Planning For Multiple Beneficiaries in 5 Easy Steps
When do multiple beneficiaries exist? Multiple beneficiaries exist when an individual names more than one beneficiary for their IRA.
When should you name more than one beneficiary? When you want your IRA assets to go to more than one person or entity without having to incur additional fees or paperwork by maintaining separate accounts for each beneficiary.
1. Due date for designated beneficiaries.
September 30 of the year following the year of the IRA owner’s death is the date designated beneficiaries are determined for purposes of post-death stretch and/or 10-year payments.
2. Due date for non-designated beneficiaries.
These beneficiaries should be cashed-out before the September 30 date mentioned above. These beneficiaries include charities, estates, and non-qualifying trusts since they have no measurable life expectancies. If they are not cashed out in time, they could prevent eligible designated beneficiaries from being able to stretch out distributions.

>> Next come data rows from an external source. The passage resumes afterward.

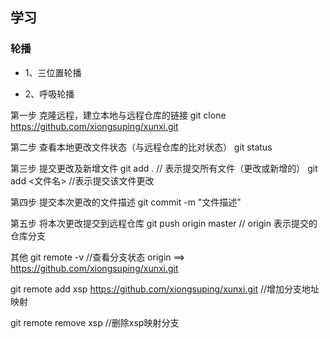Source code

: ## 学习

### 轮播    

 - 1、三位置轮播
    
 - 2、呼吸轮播

第一步 克隆远程，建立本地与远程仓库的链接
git clone https://github.com/xiongsuping/xunxi.git

第二步 查看本地更改文件状态（与远程仓库的比对状态）
git status

第三步 提交更改及新增文件
git add .  // 表示提交所有文件（更改或新增的）
git add <文件名> //表示提交该文件更改

第四步 提交本次更改的文件描述
git commit -m "文件描述"

第五步 将本次更改提交到远程仓库
git push origin master  // origin 表示提交的仓库分支

其他
git remote -v //查看分支状态 origin ==> https://github.com/xiongsuping/xunxi.git

git remote add xsp https://github.com/xiongsuping/xunxi.git //增加分支地址映射

git remote remove xsp //删除xsp映射分支



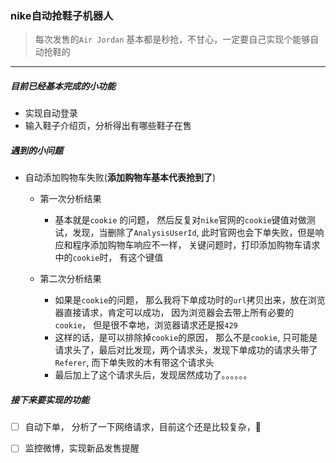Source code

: ### nike自动抢鞋子机器人

> 每次发售的`Air Jordan` 基本都是秒抢，不甘心，一定要自己实现个能够自动抢鞋的

-----------

##### 目前已经基本完成的小功能

* 实现自动登录
* 输入鞋子介绍页，分析得出有哪些鞋子在售




##### 遇到的小问题

* 自动添加购物车失败(**添加购物车基本代表抢到了**)
    * 第一次分析结果
         * 基本就是`cookie` 的问题， 然后反复对`nike`官网的`cookie`键值对做测试，发现，当删除了`AnalysisUserId`, 此时官网也会下单失败，但是响应和程序添加购物车响应不一样， 关键问题时，打印添加购物车请求中的`cookie`时， 有这个键值

    * 第二次分析结果
        * 如果是`cookie`的问题， 那么我将下单成功时的`url`拷贝出来，放在浏览器直接请求，肯定可以成功， 因为浏览器会去带上所有必要的`cookie`， 但是很不幸地，浏览器请求还是报`429`
        * 这样的话，是可以排除掉`cookie`的原因， 那么不是`cookie`, 只可能是请求头了，最后对比发现，两个请求头，发现下单成功的请求头带了`Referer`, 而下单失败的木有带这个请求头
        * 最后加上了这个请求头后，发现居然成功了。。。。。。


##### 接下来要实现的功能

- [ ] 自动下单， 分析了一下网络请求，目前这个还是比较复杂，🙈
- [ ] 监控微博，实现新品发售提醒





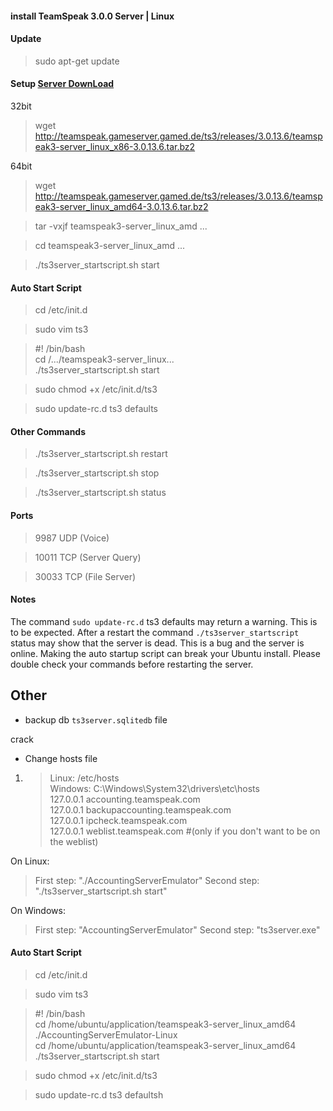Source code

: #### install TeamSpeak 3.0.0 Server | Linux


#### Update
> sudo apt-get update
 
#### Setup  [Server DownLoad](https://www.teamspeak.com/downloads.html#server "Download NEW URL")
32bit
> wget http://teamspeak.gameserver.gamed.de/ts3/releases/3.0.13.6/teamspeak3-server_linux_x86-3.0.13.6.tar.bz2

64bit
> wget http://teamspeak.gameserver.gamed.de/ts3/releases/3.0.13.6/teamspeak3-server_linux_amd64-3.0.13.6.tar.bz2

> tar -vxjf teamspeak3-server_linux_amd ...

> cd teamspeak3-server_linux_amd ...

> ./ts3server_startscript.sh start
 
#### Auto Start Script
> cd /etc/init.d

> sudo vim ts3

> \#! /bin/bash<br>
 cd /.../teamspeak3-server_linux...<br>
 ./ts3server_startscript.sh start

> sudo chmod +x /etc/init.d/ts3

> sudo update-rc.d ts3 defaults

 
#### Other Commands
> ./ts3server_startscript.sh restart

> ./ts3server_startscript.sh stop

> ./ts3server_startscript.sh status

 
#### Ports
>9987 UDP (Voice)

>10011 TCP (Server Query)

>30033 TCP (File Server)

 
#### Notes
The command `sudo update-rc.d` ts3 defaults may return a warning. This is to be expected.
After a restart the command `./ts3server_startscript` status may show that the server is dead. This is a bug and the server is online.
Making the auto startup script can break your Ubuntu install. Please double check your commands before restarting the server.



## Other
* backup db
`ts3server.sqlitedb` file


crack
* Change hosts file
1. > Linux: /etc/hosts<br>
Windows: C:\Windows\System32\drivers\etc\hosts<br>
127.0.0.1 accounting.teamspeak.com<br>
127.0.0.1 backupaccounting.teamspeak.com<br>
127.0.0.1 ipcheck.teamspeak.com<br>
127.0.0.1 weblist.teamspeak.com #(only if you don't want to be on the weblist)

On Linux: 
> First step: "./AccountingServerEmulator"
> Second step: "./ts3server_startscript.sh start"

On Windows:
> First step: "AccountingServerEmulator"
> Second step: "ts3server.exe"

#### Auto Start Script
> cd /etc/init.d

> sudo vim ts3

> \#! /bin/bash<br>
  cd /home/ubuntu/application/teamspeak3-server_linux_amd64<br>
  ./AccountingServerEmulator-Linux<br>
  cd /home/ubuntu/application/teamspeak3-server_linux_amd64<br>
  ./ts3server_startscript.sh start

> sudo chmod +x /etc/init.d/ts3

> sudo update-rc.d ts3 defaultsh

3. Due date for separate inherited IRAs.
These should be established and funded for each designated beneficiary by December 31 of the year following the year of the account owner’s death. These accounts must retain the decedent’s name as part of their title and include language identifying them as “inherited” or “beneficiary” accounts, but they must use the beneficiary’s Social Security Number for reporting purposes.
4. Maximize the stretch.
Each eligible designated beneficiary identified by September 30 can utilize his or her own single life expectancy to maximize the stretch IRA if a separate account is established and funded by December 31. The single life expectancy factor is determined in the year following the year of the account owner’s death. Going forward, the factor is simply reduced by one each year (unless the sole beneficiary is the spouse, in which case he/she re-determines his/her life expectancy each year).
5. What if you don’t split the account in time?
By not splitting the account in time, eligible designated beneficiaries could lose the ability to stretch payments and could be saddled with a 10-year payout requirement.